第29話
北の竜が魔物の親玉であったのかどうかは定かではないが、討伐後の北部の魔物の数は確かに減った。
その為アレティア北部は少しずつ切り開かれ、今ではたくさんの穀物畑や家畜が放牧されている風景が広がっている。
「北の竜の洞窟は大陸北部の最奥と言ってもいい場所にある。お年寄りの足ではそこまで行くのも楽ではないはずだよ。こっちは荷馬車だ、うまくいけば一つ目の拠点で捕まえられるんじゃないかな」
自由に草を食べている羊達の横を通りすぎると、羊飼いが笑顔で会釈してくれた。
マーヴィンの祖先の手記には、しばらく続くこの平地を抜けると眼前にそびえる山脈が現れるとある。そしてその中の一つ、最も高い山の中腹に竜の住む洞窟があると書かれている。

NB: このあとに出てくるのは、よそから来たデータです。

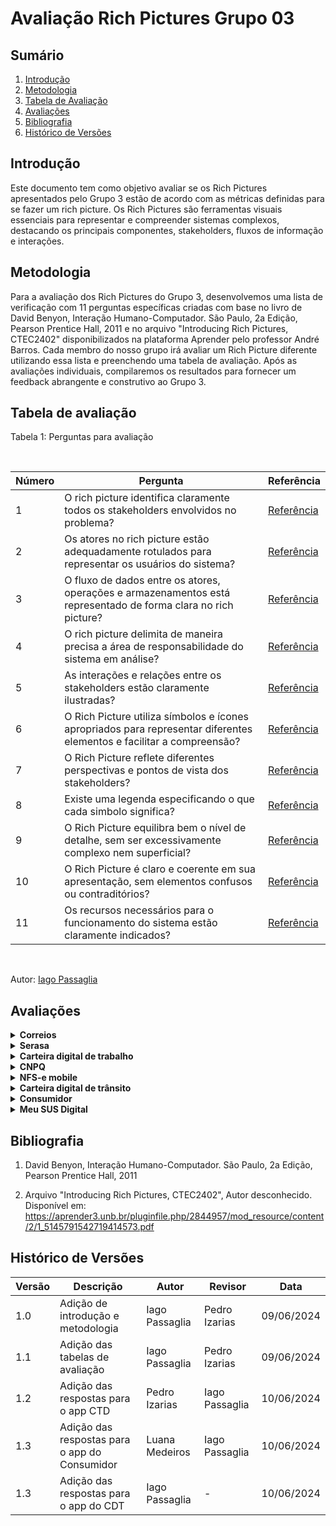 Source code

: # Avaliação Rich Pictures Grupo 03

## Sumário
1. [Introdução](#introdução)
2. [Metodologia](#metodologia)
3. [Tabela de Avaliação](#tabela-de-avaliação)
4. [Avaliações](#avaliações)
5. [Bibliografia](#bibliografia)
6. [Histórico de Versões](#histórico-de-versões)

## Introdução

Este documento tem como objetivo avaliar se os Rich Pictures apresentados pelo Grupo 3 estão de acordo com as métricas definidas para se fazer um rich picture. Os Rich Pictures são ferramentas visuais essenciais para representar e compreender sistemas complexos, destacando os principais componentes, stakeholders, fluxos de informação e interações.

## Metodologia

Para a avaliação dos Rich Pictures do Grupo 3, desenvolvemos uma lista de verificação com 11 perguntas específicas criadas com base no livro de David Benyon, Interação Humano-Computador. São Paulo, 2a Edição, Pearson Prentice Hall, 2011 e no arquivo "Introducing Rich Pictures, CTEC2402" disponibilizados na plataforma Aprender pelo professor André Barros. Cada membro do nosso grupo irá avaliar um Rich Picture diferente utilizando essa lista e preenchendo uma tabela de avaliação. Após as avaliações individuais, compilaremos os resultados para fornecer um feedback abrangente e construtivo ao Grupo 3.

## Tabela de avaliação

Tabela 1: Perguntas para avaliação

<br>

| Número | Pergunta                      | Referência | 
|--------|-------------------------------| ---------|
|    1    | O rich picture identifica claramente todos os stakeholders envolvidos no problema? | [Referência](http://systems.open.ac.uk/materials/T552/pages/rich/richAppendix.html)|
|    2    | Os atores no rich picture estão adequadamente rotulados para representar os usuários do sistema? | [Referência](http://systems.open.ac.uk/materials/T552/pages/rich/richAppendix.html)
|    3    | O fluxo de dados entre os atores, operações e armazenamentos está representado de forma clara no rich picture? | [Referência](http://systems.open.ac.uk/materials/T552/pages/rich/richAppendix.html)
|    4    | O rich picture delimita de maneira precisa a área de responsabilidade do sistema em análise? | [Referência](http://systems.open.ac.uk/materials/T552/pages/rich/richAppendix.html)
|    5    | As interações e relações entre os stakeholders estão claramente ilustradas?| [Referência](https://aprender3.unb.br/pluginfile.php/2844957/mod_resource/content/2/1_5145791542719414573.pdf) |
|    6    | O Rich Picture utiliza símbolos e ícones apropriados para representar diferentes elementos e facilitar a compreensão? | [Referência](https://aprender3.unb.br/pluginfile.php/2844957/mod_resource/content/2/1_5145791542719414573.pdf) |
|    7    | O Rich Picture reflete diferentes perspectivas e pontos de vista dos stakeholders? | [Referência](https://aprender3.unb.br/pluginfile.php/2844957/mod_resource/content/2/1_5145791542719414573.pdf)|
|    8    | Existe uma legenda especificando o que cada simbolo significa? | [Referência](https://aprender3.unb.br/pluginfile.php/2844957/mod_resource/content/2/1_5145791542719414573.pdf)|
|    9    | O Rich Picture equilibra bem o nível de detalhe, sem ser excessivamente complexo nem superficial? | [Referência](http://systems.open.ac.uk/materials/T552/pages/rich/richAppendix.html)|
|    10   | O Rich Picture é claro e coerente em sua apresentação, sem elementos confusos ou contraditórios? | [Referência](http://systems.open.ac.uk/materials/T552/pages/rich/richAppendix.html)|
|    11   | Os recursos necessários para o funcionamento do sistema estão claramente indicados? | [Referência](https://aprender3.unb.br/pluginfile.php/2844957/mod_resource/content/2/1_5145791542719414573.pdf)|
<br>

Autor: [Iago Passaglia](https://github.com/paxxaglia)


## Avaliações

<details>
  <summary size="20"><b> Correios </b></summary> 

  <br>


Tabela 2: Avaliação Correios

<br>

| Número | Pergunta                      | Resposta | 
|--------|-------------------------------| ---------|
|    1    | O rich picture identifica claramente todos os stakeholders envolvidos no problema? | ------|
|    2    | Os atores no rich picture estão adequadamente rotulados para representar os usuários do sistema? | ------|
|    3    | O fluxo de dados entre os atores, operações e armazenamentos está representado de forma clara no rich picture? | ------|
|    4    | O rich picture delimita de maneira precisa a área de responsabilidade do sistema em análise? | ------|
|    5    | As interações e relações entre os stakeholders estão claramente ilustradas?| ------|
|    6    | O Rich Picture utiliza símbolos e ícones apropriados para representar diferentes elementos e facilitar a compreensão? | ------|
|    7    | O Rich Picture reflete diferentes perspectivas e pontos de vista dos stakeholders? | ------|
|    8    | Existe uma legenda especificando o que cada simbolo significa? | ------|
|    9    | O Rich Picture equilibra bem o nível de detalhe, sem ser excessivamente complexo nem superficial? | ------|
|    10   | O Rich Picture é claro e coerente em sua apresentação, sem elementos confusos ou contraditórios? | ------|
|    11   | Os recursos necessários para o funcionamento do sistema estão claramente indicados? | ------|
<br>

Autor: [Iago Passaglia](https://github.com/paxxaglia)

</details>

<details>
  <summary size="20"><b> Serasa </b></summary> 

<br>

Tabela 2: Avaliação Serasa

<br>

| Número | Pergunta                      | Resposta | 
|--------|-------------------------------| ---------|
|    1    | O rich picture identifica claramente todos os stakeholders envolvidos no problema? | ------|
|    2    | Os atores no rich picture estão adequadamente rotulados para representar os usuários do sistema? | ------|
|    3    | O fluxo de dados entre os atores, operações e armazenamentos está representado de forma clara no rich picture? | ------|
|    4    | O rich picture delimita de maneira precisa a área de responsabilidade do sistema em análise? | ------|
|    5    | As interações e relações entre os stakeholders estão claramente ilustradas?| ------|
|    6    | O Rich Picture utiliza símbolos e ícones apropriados para representar diferentes elementos e facilitar a compreensão? | ------|
|    7    | O Rich Picture reflete diferentes perspectivas e pontos de vista dos stakeholders? | ------|
|    8    | Existe uma legenda especificando o que cada simbolo significa? | ------|
|    9    | O Rich Picture equilibra bem o nível de detalhe, sem ser excessivamente complexo nem superficial? | ------|
|    10   | O Rich Picture é claro e coerente em sua apresentação, sem elementos confusos ou contraditórios? | ------|
|    11   | Os recursos necessários para o funcionamento do sistema estão claramente indicados? | ------|
<br>

Autor: [Iago Passaglia](https://github.com/paxxaglia)

</details>

<details>
  <summary size="20"><b> Carteira digital de trabalho </b></summary> 

  <br>

Tabela 3: Avaliação Carteira Digital de Trabalho

<br>

| Número | Pergunta                      | Resposta | Observação |
|--------|-------------------------------| ---------|-----|
|    1    | O rich picture identifica claramente todos os stakeholders envolvidos no problema? | ||
|    2    | Os atores no rich picture estão adequadamente rotulados para representar os usuários do sistema? |  ||
|    3    | O fluxo de dados entre os atores, operações e armazenamentos está representado de forma clara no rich picture? |  ||
|    4    | O rich picture delimita de maneira precisa a área de responsabilidade do sistema em análise? |  ||
|    5    | As interações e relações entre os stakeholders estão claramente ilustradas?|  ||
|    6    | O Rich Picture utiliza símbolos e ícones apropriados para representar diferentes elementos e facilitar a compreensão? |  ||
|    7    | O Rich Picture reflete diferentes perspectivas e pontos de vista dos stakeholders? |  ||
|    8    | Existe uma legenda especificando o que cada simbolo significa? |  ||
|    9    | O Rich Picture equilibra bem o nível de detalhe, sem ser excessivamente complexo nem superficial? |  ||
|    10   | O Rich Picture é claro e coerente em sua apresentação, sem elementos confusos ou contraditórios? |  ||
|    11   | Os recursos necessários para o funcionamento do sistema estão claramente indicados? |  ||
<br>

Autor: [Pedro Izarias](https://github.com/Izarias)

</details>

<details>
  <summary size="20"><b> CNPQ </b></summary> 

<br>

Tabela 4: Avaliação CNPQ

<br>

| Número | Pergunta                      | Resposta | 
|--------|-------------------------------| ---------|
|    1    | O rich picture identifica claramente todos os stakeholders envolvidos no problema? | ------|
|    2    | Os atores no rich picture estão adequadamente rotulados para representar os usuários do sistema? | ------|
|    3    | O fluxo de dados entre os atores, operações e armazenamentos está representado de forma clara no rich picture? | ------|
|    4    | O rich picture delimita de maneira precisa a área de responsabilidade do sistema em análise? | ------|
|    5    | As interações e relações entre os stakeholders estão claramente ilustradas?| ------|
|    6    | O Rich Picture utiliza símbolos e ícones apropriados para representar diferentes elementos e facilitar a compreensão? | ------|
|    7    | O Rich Picture reflete diferentes perspectivas e pontos de vista dos stakeholders? | ------|
|    8    | Existe uma legenda especificando o que cada simbolo significa? | ------|
|    9    | O Rich Picture equilibra bem o nível de detalhe, sem ser excessivamente complexo nem superficial? | ------|
|    10   | O Rich Picture é claro e coerente em sua apresentação, sem elementos confusos ou contraditórios? | ------|
|    11   | Os recursos necessários para o funcionamento do sistema estão claramente indicados? | ------|
<br>

Autor: [Iago Passaglia](https://github.com/paxxaglia)

</details>

<details>
  <summary size="20"><b> NFS-e mobile </b></summary> 

<br>

Tabela 5: Avaliação NFS-e mobile

<br>

| Número | Pergunta                      | Resposta | 
|--------|-------------------------------| ---------|
|    1    | O rich picture identifica claramente todos os stakeholders envolvidos no problema? | ------|
|    2    | Os atores no rich picture estão adequadamente rotulados para representar os usuários do sistema? | ------|
|    3    | O fluxo de dados entre os atores, operações e armazenamentos está representado de forma clara no rich picture? | ------|
|    4    | O rich picture delimita de maneira precisa a área de responsabilidade do sistema em análise? | ------|
|    5    | As interações e relações entre os stakeholders estão claramente ilustradas?| ------|
|    6    | O Rich Picture utiliza símbolos e ícones apropriados para representar diferentes elementos e facilitar a compreensão? | ------|
|    7    | O Rich Picture reflete diferentes perspectivas e pontos de vista dos stakeholders? | ------|
|    8    | Existe uma legenda especificando o que cada simbolo significa? | ------|
|    9    | O Rich Picture equilibra bem o nível de detalhe, sem ser excessivamente complexo nem superficial? | ------|
|    10   | O Rich Picture é claro e coerente em sua apresentação, sem elementos confusos ou contraditórios? | ------|
|    11   | Os recursos necessários para o funcionamento do sistema estão claramente indicados? | ------|
<br>
Autor: [Iago Passaglia](https://github.com/paxxaglia)
</details>

<details>
  <summary size="20"><b> Carteira digital de trânsito </b></summary> 

<br>

Tabela 6: Avaliação Carteira digital de trânsito

<br>

| Número | Pergunta                      | Resposta | 
|--------|-------------------------------| ---------|
|    1    | O rich picture identifica claramente todos os stakeholders envolvidos no problema? | Sim |
|    2    | Os atores no rich picture estão adequadamente rotulados para representar os usuários do sistema? | Sim | 
|    3    | O fluxo de dados entre os atores, operações e armazenamentos está representado de forma clara no rich picture? | Não, alguns deles estão sem nexo |
|    4    | O rich picture delimita de maneira precisa a área de responsabilidade do sistema em análise? | Sim |
|    5    | As interações e relações entre os stakeholders estão claramente ilustradas?| Sim |
|    6    | O Rich Picture utiliza símbolos e ícones apropriados para representar diferentes elementos e facilitar a compreensão? | Sim |
|    7    | O Rich Picture reflete diferentes perspectivas e pontos de vista dos stakeholders? | Sim |
|    8    | Existe uma legenda especificando o que cada simbolo significa? | Sim |
|    9    | O Rich Picture equilibra bem o nível de detalhe, sem ser excessivamente complexo nem superficial? | Incompleto, poucas informações |
|    10   | O Rich Picture é claro e coerente em sua apresentação, sem elementos confusos ou contraditórios? | Não, a forma com que o usuário acessa as multas é confusa |
|    11   | Os recursos necessários para o funcionamento do sistema estão claramente indicados? | Sim |
<br>

Autor: [Iago Passaglia](https://github.com/paxxaglia)

</details>

<details>
  <summary size="20"><b> Consumidor </b></summary> 

<br>

Tabela 7: Avaliação Consumidor

<br>

| Número | Pergunta                      | Resposta | 
|--------|-------------------------------| ---------|
|    1    | O rich picture identifica claramente todos os stakeholders envolvidos no problema? | Sim |
|    2    | Os atores no rich picture estão adequadamente rotulados para representar os usuários do sistema? | Sim |
|    3    | O fluxo de dados entre os atores, operações e armazenamentos está representado de forma clara no rich picture? | Sim |
|    4    | O rich picture delimita de maneira precisa a área de responsabilidade do sistema em análise? | Sim |
|    5    | As interações e relações entre os stakeholders estão claramente ilustradas?| Sim |
|    6    | O Rich Picture utiliza símbolos e ícones apropriados para representar diferentes elementos e facilitar a compreensão? | Sim |
|    7    | O Rich Picture reflete diferentes perspectivas e pontos de vista dos stakeholders? | Sim |
|    8    | Existe uma legenda especificando o que cada simbolo significa? | Sim |
|    9    | O Rich Picture equilibra bem o nível de detalhe, sem ser excessivamente complexo nem superficial? | Sim |
|    10   | O Rich Picture é claro e coerente em sua apresentação, sem elementos confusos ou contraditórios? | Sim |
|    11   | Os recursos necessários para o funcionamento do sistema estão claramente indicados? | Sim |
<br>

Autor: [Luana Medeiros](https://github.com/LuaMedeiros)


</details>

<details>
  <summary size="20"><b> Meu SUS Digital </b></summary> 

<br>


Tabela 8: Avaliação Meu SUS Digital

<br>

| Número | Pergunta                      | Resposta | 
|--------|-------------------------------| ---------|
|    1    | O rich picture identifica claramente todos os stakeholders envolvidos no problema? | ------|
|    2    | Os atores no rich picture estão adequadamente rotulados para representar os usuários do sistema? | ------|
|    3    | O fluxo de dados entre os atores, operações e armazenamentos está representado de forma clara no rich picture? | ------|
|    4    | O rich picture delimita de maneira precisa a área de responsabilidade do sistema em análise? | ------|
|    5    | As interações e relações entre os stakeholders estão claramente ilustradas?| ------|
|    6    | O Rich Picture utiliza símbolos e ícones apropriados para representar diferentes elementos e facilitar a compreensão? | ------|
|    7    | O Rich Picture reflete diferentes perspectivas e pontos de vista dos stakeholders? | ------|
|    8    | Existe uma legenda especificando o que cada simbolo significa? | ------|
|    9    | O Rich Picture equilibra bem o nível de detalhe, sem ser excessivamente complexo nem superficial? | ------|
|    10   | O Rich Picture é claro e coerente em sua apresentação, sem elementos confusos ou contraditórios? | ------|
|    11   | Os recursos necessários para o funcionamento do sistema estão claramente indicados? | ------|
<br>

Autor: [Iago Passaglia](https://github.com/paxxaglia)


</details>


## Bibliografia

1. David Benyon, Interação Humano-Computador. São Paulo, 2a Edição, Pearson Prentice Hall, 2011
   
2. Arquivo "Introducing Rich Pictures, CTEC2402", Autor desconhecido. Disponível em: <https://aprender3.unb.br/pluginfile.php/2844957/mod_resource/content/2/1_5145791542719414573.pdf>


## Histórico de Versões

| Versão | Descrição                     | Autor           | Revisor | Data       |
|--------|-------------------------------|-----------------|------------|---------|
| 1.0    | Adição de introdução e metodologia | Iago Passaglia  | Pedro Izarias | 09/06/2024 |
| 1.1    | Adição das tabelas de avaliação | Iago Passaglia  | Pedro Izarias | 09/06/2024 |
| 1.2    | Adição das respostas para o app CTD | Pedro Izarias  | Iago Passaglia | 10/06/2024 |
| 1.3    | Adição das respostas para o app do Consumidor | Luana Medeiros | Iago Passaglia | 10/06/2024 |
| 1.3    | Adição das respostas para o app do CDT | Iago Passaglia  | - | 10/06/2024 |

「一つ目の拠点は山脈の麓に築かれたようだよ。一先ずはあの遠くに見える山を目指そう」
アッシュ達の進む先、地平線の遥か彼方には山頂を白い何かに覆われた山が既に見えていた。
山に向かう途中、何台かの荷馬車と擦れ違った。この先の鉱山から産出された鉱石をアレティアに運ぶ人達だ。
お互いの姿を確認し、挨拶を済ませるとどこに向かうのかと聞いてきた。アッシュが北の山脈と答えると皆一様にそれを止めてくるのだった。
ここで聞く話もやはり地面からの叫び声や化け物の話であり、過去に命知らずな冒険者が何人も山へ向かったが誰一人戻らなかったという逸話付きで話してくれた。
アッシュは山の奥まで入るつもりはないから大丈夫だと村人に伝え、馬を進めた。
「そういえば狼の彼女の姿が見えないね」
どこまでも見渡せる平地のどこにも、ファングの姿はなかった。
「羊が放牧されていましたから、おそらくそれを避けてこの先で待っているはずです」
「頭のいい狼だね。戦いの際にはきちんと連携もとれている」
「ええ、子供の頃からの仲ですから」
アッシュの言葉にマーヴィンが首をかしげた。
「ということは彼女はもう随分年を取っていることになるが、見た目にはもっと若く見えるなぁ」
「ファングが聞いたら喜びますよ」
ファングのことを誉められるとアッシュは自分のことのように嬉しかった。
少し冷たい風を顔に浴びながら、それでもアッシュの顔はほころんでいた。